Prompt:
When you return the lines below, go from the first through the line with "## External code", keep them exact, and leave out every picture.

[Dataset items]
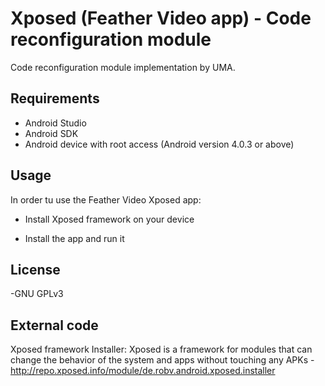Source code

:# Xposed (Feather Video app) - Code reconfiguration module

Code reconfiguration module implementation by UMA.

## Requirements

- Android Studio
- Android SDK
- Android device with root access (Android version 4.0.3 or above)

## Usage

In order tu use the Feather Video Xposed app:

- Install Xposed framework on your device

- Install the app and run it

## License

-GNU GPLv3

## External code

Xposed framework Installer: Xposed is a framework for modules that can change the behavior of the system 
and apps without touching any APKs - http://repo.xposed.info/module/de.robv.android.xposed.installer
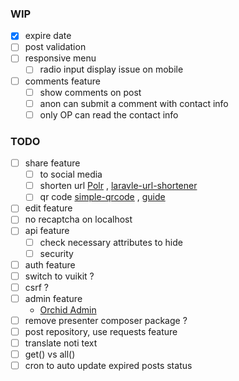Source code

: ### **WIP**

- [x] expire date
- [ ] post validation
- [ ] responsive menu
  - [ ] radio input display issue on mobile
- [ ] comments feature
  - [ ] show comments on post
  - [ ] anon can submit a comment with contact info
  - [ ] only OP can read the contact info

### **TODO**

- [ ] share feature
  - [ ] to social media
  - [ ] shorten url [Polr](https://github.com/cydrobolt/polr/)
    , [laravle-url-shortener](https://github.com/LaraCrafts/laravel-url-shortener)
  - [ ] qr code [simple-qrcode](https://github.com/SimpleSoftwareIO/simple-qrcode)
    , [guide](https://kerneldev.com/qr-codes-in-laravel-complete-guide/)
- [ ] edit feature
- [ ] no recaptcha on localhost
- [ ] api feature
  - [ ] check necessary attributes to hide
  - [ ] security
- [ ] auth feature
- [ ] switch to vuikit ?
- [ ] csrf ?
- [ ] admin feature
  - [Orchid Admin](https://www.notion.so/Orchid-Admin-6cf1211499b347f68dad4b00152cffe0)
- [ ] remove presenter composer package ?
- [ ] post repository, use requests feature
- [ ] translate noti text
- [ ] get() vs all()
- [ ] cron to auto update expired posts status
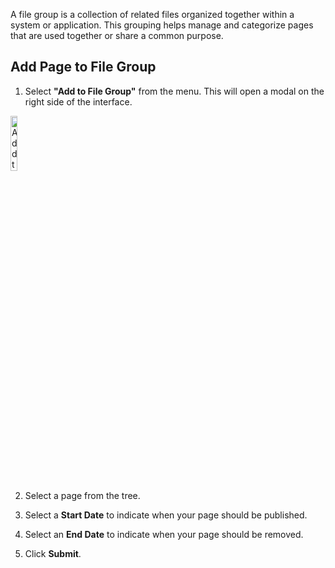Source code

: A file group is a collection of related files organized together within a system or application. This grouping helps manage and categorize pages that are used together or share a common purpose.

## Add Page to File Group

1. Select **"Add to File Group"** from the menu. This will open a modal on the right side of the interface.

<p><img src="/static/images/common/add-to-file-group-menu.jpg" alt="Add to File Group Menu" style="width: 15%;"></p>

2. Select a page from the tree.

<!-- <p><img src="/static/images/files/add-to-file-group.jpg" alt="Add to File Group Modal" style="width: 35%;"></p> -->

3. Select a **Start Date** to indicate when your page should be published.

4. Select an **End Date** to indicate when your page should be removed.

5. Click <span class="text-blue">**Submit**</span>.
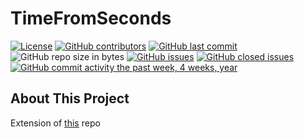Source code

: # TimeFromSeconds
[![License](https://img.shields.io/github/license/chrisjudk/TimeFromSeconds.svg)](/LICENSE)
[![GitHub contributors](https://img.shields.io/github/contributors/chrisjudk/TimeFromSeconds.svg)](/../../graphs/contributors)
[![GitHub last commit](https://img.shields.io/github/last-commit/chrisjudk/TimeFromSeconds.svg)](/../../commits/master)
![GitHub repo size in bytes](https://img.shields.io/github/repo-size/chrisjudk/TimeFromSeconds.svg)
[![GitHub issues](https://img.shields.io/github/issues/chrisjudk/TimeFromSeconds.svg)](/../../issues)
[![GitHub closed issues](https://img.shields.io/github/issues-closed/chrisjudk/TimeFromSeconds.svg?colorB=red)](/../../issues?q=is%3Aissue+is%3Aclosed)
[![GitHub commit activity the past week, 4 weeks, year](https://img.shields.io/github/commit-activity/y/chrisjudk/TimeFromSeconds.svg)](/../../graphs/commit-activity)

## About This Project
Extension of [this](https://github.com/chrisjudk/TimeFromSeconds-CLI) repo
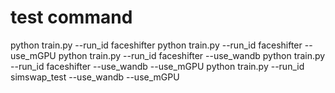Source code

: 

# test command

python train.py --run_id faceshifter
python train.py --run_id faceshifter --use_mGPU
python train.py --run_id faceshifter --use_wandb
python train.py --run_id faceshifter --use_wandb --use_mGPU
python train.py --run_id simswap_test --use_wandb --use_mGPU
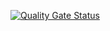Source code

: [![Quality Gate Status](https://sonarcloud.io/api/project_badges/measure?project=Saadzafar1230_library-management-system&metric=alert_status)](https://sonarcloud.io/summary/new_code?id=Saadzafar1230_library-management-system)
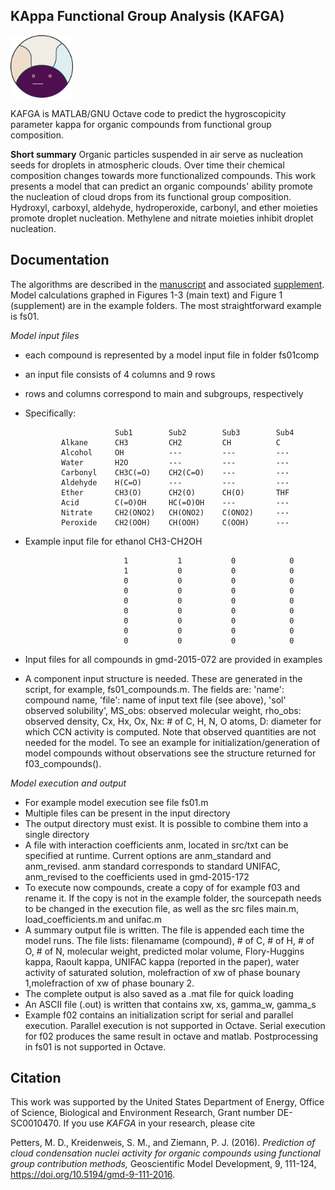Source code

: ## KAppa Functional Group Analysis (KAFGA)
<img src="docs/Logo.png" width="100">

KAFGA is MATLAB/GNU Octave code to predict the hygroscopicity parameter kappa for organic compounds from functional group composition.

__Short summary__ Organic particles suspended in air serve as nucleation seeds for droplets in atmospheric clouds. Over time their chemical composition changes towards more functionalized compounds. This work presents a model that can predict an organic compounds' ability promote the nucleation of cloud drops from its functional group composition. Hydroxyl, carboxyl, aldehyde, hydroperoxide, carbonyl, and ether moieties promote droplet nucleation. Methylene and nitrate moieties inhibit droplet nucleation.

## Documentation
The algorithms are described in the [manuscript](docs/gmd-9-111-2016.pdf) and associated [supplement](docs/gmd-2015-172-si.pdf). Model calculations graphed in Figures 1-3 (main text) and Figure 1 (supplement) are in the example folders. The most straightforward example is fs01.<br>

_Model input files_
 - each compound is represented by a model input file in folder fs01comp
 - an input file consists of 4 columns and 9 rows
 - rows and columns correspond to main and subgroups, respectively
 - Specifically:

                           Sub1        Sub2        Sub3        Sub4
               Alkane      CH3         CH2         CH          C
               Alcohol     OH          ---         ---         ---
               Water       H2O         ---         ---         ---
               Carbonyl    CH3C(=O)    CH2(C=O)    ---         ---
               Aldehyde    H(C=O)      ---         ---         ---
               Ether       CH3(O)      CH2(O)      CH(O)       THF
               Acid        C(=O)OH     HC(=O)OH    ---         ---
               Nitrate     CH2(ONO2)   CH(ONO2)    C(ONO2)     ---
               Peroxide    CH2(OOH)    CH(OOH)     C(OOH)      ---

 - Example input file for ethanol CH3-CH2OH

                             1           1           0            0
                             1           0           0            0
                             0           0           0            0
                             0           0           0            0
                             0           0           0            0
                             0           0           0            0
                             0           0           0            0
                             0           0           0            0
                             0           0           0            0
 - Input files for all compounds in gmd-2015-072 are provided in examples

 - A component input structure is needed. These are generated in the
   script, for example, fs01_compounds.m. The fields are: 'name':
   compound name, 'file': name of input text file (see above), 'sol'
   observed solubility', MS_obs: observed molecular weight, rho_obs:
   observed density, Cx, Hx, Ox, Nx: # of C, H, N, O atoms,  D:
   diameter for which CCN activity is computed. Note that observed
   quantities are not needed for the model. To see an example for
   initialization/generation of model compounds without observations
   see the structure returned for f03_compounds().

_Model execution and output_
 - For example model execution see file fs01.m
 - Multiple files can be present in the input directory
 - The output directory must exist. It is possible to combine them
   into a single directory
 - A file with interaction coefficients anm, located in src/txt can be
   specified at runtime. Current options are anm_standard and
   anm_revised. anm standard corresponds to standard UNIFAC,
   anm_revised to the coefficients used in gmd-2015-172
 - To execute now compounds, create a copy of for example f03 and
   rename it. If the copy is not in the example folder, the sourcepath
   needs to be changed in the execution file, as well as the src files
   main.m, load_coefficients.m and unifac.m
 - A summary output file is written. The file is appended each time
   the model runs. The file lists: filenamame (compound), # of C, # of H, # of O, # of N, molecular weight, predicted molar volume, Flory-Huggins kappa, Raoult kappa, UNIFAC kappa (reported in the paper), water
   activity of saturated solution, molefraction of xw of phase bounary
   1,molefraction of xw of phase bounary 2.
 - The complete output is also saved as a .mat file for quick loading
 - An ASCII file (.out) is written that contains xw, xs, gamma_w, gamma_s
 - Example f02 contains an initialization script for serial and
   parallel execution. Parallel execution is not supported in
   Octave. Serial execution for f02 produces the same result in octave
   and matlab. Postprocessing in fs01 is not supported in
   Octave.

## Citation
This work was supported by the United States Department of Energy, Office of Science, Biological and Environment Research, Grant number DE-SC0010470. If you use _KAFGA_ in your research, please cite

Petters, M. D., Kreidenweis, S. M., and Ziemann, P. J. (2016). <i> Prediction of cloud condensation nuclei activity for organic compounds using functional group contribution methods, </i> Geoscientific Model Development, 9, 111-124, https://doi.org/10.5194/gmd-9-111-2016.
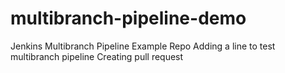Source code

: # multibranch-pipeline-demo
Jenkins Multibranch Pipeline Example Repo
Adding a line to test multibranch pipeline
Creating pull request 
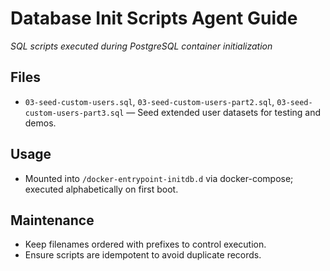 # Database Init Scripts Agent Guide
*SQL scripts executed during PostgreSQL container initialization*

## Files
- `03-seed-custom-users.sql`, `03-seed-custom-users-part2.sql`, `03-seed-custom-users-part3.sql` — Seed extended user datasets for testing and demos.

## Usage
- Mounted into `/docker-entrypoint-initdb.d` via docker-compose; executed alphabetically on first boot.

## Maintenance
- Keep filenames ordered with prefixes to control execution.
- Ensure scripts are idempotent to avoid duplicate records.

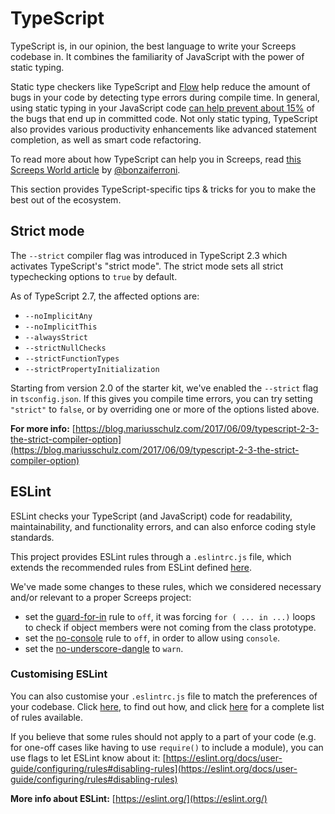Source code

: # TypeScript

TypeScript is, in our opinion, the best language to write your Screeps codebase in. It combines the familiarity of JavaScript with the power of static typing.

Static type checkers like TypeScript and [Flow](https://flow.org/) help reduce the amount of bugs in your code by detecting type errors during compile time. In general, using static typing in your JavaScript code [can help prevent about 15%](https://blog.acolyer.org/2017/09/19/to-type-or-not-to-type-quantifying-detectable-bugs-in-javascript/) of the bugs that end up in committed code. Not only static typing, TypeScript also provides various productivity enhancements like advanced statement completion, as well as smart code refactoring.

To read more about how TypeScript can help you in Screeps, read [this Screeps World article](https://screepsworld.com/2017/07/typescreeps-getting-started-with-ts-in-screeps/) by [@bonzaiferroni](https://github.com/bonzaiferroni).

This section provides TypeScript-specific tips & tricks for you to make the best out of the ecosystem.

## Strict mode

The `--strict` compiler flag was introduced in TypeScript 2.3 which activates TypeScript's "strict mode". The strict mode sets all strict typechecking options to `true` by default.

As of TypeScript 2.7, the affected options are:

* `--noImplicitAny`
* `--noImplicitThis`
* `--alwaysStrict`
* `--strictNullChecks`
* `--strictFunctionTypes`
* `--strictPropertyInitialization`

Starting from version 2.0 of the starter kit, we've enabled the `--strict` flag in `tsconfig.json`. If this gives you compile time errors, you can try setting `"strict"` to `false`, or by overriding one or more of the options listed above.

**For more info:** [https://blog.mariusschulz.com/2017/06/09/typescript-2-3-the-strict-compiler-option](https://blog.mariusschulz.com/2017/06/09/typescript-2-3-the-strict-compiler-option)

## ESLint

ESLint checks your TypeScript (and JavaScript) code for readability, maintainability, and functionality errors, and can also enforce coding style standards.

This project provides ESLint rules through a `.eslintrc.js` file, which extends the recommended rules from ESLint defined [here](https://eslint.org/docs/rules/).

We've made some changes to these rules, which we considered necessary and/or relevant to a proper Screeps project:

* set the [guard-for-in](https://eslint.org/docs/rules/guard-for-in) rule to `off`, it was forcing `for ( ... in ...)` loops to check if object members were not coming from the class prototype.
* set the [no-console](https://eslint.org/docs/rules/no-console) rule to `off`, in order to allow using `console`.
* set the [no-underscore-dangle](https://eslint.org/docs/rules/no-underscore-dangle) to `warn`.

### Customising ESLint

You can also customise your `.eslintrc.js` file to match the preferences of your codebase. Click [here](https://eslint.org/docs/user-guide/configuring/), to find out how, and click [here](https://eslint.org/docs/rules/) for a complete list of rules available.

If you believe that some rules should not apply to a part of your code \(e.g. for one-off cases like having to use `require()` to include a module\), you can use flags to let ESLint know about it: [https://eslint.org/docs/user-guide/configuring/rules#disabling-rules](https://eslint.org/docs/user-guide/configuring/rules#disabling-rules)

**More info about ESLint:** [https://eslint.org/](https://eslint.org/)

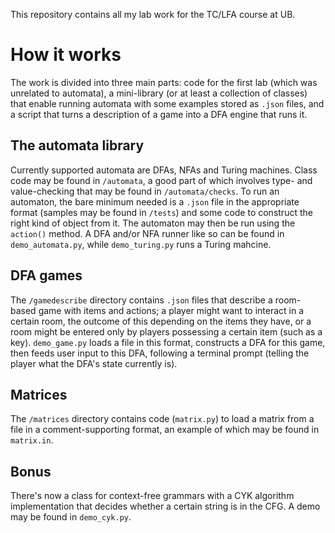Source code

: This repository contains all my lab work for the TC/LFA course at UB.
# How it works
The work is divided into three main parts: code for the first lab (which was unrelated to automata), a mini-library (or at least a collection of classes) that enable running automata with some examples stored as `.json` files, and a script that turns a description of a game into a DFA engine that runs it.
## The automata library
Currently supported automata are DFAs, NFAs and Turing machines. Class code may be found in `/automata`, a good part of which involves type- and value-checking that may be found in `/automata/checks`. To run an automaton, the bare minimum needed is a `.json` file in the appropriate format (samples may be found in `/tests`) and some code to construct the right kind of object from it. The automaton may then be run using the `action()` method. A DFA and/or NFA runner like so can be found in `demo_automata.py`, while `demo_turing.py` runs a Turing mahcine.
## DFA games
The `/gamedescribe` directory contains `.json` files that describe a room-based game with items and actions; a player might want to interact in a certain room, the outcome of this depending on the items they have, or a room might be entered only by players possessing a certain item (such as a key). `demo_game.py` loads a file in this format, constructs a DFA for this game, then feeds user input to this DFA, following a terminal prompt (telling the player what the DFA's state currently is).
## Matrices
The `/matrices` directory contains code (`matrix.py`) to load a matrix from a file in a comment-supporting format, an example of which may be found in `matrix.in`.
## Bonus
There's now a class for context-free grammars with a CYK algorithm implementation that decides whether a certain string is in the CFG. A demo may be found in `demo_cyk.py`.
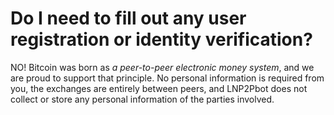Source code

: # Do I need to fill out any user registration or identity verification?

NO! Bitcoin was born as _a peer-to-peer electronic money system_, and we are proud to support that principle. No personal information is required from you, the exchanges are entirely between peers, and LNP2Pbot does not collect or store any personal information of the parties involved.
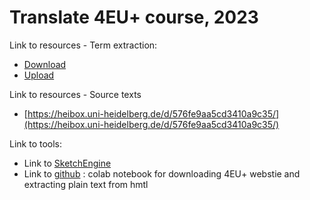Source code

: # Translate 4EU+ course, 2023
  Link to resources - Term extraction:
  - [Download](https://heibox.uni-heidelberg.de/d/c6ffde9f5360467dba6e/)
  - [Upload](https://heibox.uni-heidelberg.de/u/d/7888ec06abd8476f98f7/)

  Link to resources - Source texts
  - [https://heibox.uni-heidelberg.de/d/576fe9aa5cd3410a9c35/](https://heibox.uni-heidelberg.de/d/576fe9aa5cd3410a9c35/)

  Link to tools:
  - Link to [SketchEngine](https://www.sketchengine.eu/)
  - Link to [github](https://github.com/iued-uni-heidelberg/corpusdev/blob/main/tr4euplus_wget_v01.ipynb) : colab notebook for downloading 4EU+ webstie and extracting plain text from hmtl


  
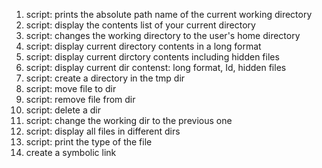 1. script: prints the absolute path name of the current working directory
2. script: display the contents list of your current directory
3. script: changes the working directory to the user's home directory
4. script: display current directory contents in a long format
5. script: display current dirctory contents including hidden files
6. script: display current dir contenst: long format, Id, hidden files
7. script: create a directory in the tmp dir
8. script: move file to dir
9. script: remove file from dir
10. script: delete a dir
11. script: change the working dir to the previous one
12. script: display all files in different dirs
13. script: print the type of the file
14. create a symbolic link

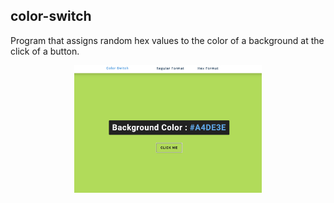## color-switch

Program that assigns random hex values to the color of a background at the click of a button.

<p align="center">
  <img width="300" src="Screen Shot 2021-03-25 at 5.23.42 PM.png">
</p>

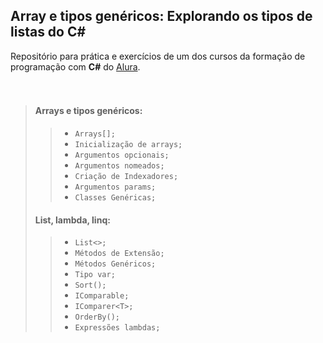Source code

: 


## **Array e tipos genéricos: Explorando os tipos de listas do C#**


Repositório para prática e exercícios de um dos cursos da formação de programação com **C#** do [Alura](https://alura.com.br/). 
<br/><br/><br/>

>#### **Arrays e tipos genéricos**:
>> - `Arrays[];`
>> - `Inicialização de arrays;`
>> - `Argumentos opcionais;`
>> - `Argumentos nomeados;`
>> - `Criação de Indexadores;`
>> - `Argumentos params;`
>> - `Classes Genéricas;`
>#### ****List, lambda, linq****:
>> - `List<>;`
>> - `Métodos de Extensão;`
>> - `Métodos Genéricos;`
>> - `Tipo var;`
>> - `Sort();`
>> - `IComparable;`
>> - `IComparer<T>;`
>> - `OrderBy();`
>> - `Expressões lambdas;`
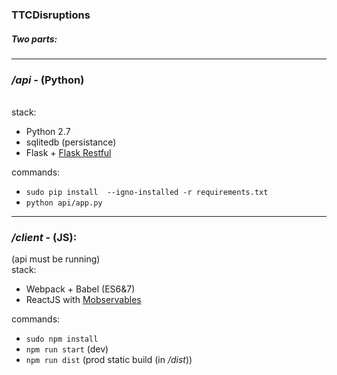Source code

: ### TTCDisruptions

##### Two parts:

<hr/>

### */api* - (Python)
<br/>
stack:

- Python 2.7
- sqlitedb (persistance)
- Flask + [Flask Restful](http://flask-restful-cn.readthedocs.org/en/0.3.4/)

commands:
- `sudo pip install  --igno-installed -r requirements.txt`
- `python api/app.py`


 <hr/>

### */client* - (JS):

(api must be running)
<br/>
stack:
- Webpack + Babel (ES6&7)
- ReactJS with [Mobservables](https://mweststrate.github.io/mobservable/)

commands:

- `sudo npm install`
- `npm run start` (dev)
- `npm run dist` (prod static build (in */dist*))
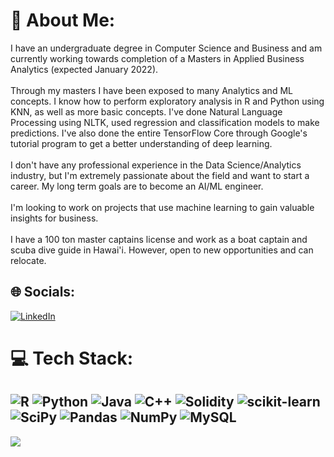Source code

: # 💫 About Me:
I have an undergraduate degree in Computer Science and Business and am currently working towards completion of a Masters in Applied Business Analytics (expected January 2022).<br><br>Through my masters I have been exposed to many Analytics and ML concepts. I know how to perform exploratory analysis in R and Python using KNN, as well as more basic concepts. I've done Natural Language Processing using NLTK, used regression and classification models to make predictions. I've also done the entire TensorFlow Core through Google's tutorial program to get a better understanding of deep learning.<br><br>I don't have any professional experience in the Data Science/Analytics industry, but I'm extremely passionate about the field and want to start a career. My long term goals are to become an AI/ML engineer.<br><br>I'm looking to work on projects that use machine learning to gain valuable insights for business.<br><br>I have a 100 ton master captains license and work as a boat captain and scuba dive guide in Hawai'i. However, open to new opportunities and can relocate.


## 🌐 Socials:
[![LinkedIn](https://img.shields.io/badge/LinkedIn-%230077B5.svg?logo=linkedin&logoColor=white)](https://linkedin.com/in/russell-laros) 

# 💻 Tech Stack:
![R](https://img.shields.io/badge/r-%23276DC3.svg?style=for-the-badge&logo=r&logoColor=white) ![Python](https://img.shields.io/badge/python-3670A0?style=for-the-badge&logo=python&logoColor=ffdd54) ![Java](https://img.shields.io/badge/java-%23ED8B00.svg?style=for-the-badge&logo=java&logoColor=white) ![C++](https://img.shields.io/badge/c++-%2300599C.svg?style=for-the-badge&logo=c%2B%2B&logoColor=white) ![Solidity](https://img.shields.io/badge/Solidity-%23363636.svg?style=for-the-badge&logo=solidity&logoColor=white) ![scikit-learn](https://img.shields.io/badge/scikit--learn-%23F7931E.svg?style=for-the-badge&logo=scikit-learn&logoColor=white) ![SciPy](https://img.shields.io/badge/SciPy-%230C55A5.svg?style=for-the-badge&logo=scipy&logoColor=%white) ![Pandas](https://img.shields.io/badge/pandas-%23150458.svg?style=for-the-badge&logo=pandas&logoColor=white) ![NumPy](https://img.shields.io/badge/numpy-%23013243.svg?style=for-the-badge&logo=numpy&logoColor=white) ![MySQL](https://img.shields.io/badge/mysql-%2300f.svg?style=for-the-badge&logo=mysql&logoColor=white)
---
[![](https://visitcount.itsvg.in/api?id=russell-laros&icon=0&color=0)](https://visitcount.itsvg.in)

Result of the task:
Source code

:# Xposed (Feather Video app) - Code reconfiguration module

Code reconfiguration module implementation by UMA.

## Requirements

- Android Studio
- Android SDK
- Android device with root access (Android version 4.0.3 or above)

## Usage

In order tu use the Feather Video Xposed app:

- Install Xposed framework on your device

- Install the app and run it

## License

-GNU GPLv3

## External code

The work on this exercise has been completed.